── Records provided

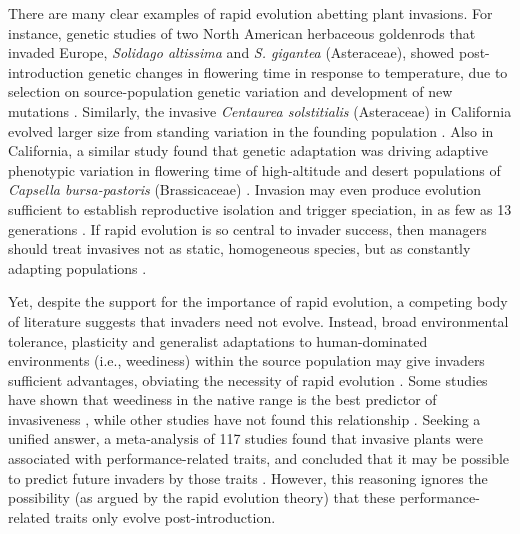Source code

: \documentclass[12pt]{article}\usepackage[]{graphicx}\usepackage[]{color}
\begin{document}
	There are many clear examples of rapid evolution abetting plant invasions. For instance, genetic studies of two North American herbaceous goldenrods that invaded Europe, \textit{Solidago altissima} and \textit{S. gigantea} (Asteraceae), showed post-introduction genetic changes in flowering time in response to temperature, due to selection on source-population genetic variation and development of new mutations \parencite{Weber1998}. Similarly, the invasive \textit{Centaurea solstitialis} (Asteraceae) in California evolved larger size from standing variation in the founding population \parencite{Barker2017}. Also in California, a similar study found that genetic adaptation was driving adaptive phenotypic variation in flowering time of high-altitude and desert populations of \textit{Capsella bursa-pastoris} (Brassicaceae) \parencite{Linde2001}. Invasion may even produce evolution sufficient to establish reproductive isolation and trigger speciation, in as few as 13 generations \parencite{Hendry2000}. If rapid evolution is so central to invader success, then managers should treat invasives not as static, homogeneous species, but as constantly adapting populations \parencite{Lee2002invasion}. %
	
	Yet, despite the support for the importance of rapid evolution, a competing body of literature suggests that invaders need not evolve. Instead,  broad environmental tolerance, plasticity and generalist adaptations to human-dominated environments (i.e., weediness) within the source population may give invaders sufficient advantages, obviating the necessity of rapid evolution \parencite{Richards2006,Schwartz1994,Bock2015,Rejmanek1996,Baker1965}. %
	Some studies have shown that weediness in the native range is the best predictor of invasiveness %
	\parencite[e.g.,][]{Maillet2000}, while other studies have not found this relationship \parencite{Perrins1992,Mack1996}. Seeking a unified answer, a meta-analysis of 117 studies found that invasive plants were associated with performance-related traits, and concluded that it may be possible to predict future invaders by those traits \parencite{VanKleunen2010}. However, this reasoning ignores the possibility (as argued by the rapid evolution theory) that these performance-related traits only evolve post-introduction. 
	
\end{document}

────

> **Exercise brief**:
Starting from the line holding "only evolve post-introduction.", restate the remaining lines of the data word for word, including the last.

> **Result**:
	\parencite[e.g.,][]{Maillet2000}, while other studies have not found this relationship \parencite{Perrins1992,Mack1996}. Seeking a unified answer, a meta-analysis of 117 studies found that invasive plants were associated with performance-related traits, and concluded that it may be possible to predict future invaders by those traits \parencite{VanKleunen2010}. However, this reasoning ignores the possibility (as argued by the rapid evolution theory) that these performance-related traits only evolve post-introduction. 
	
\end{document}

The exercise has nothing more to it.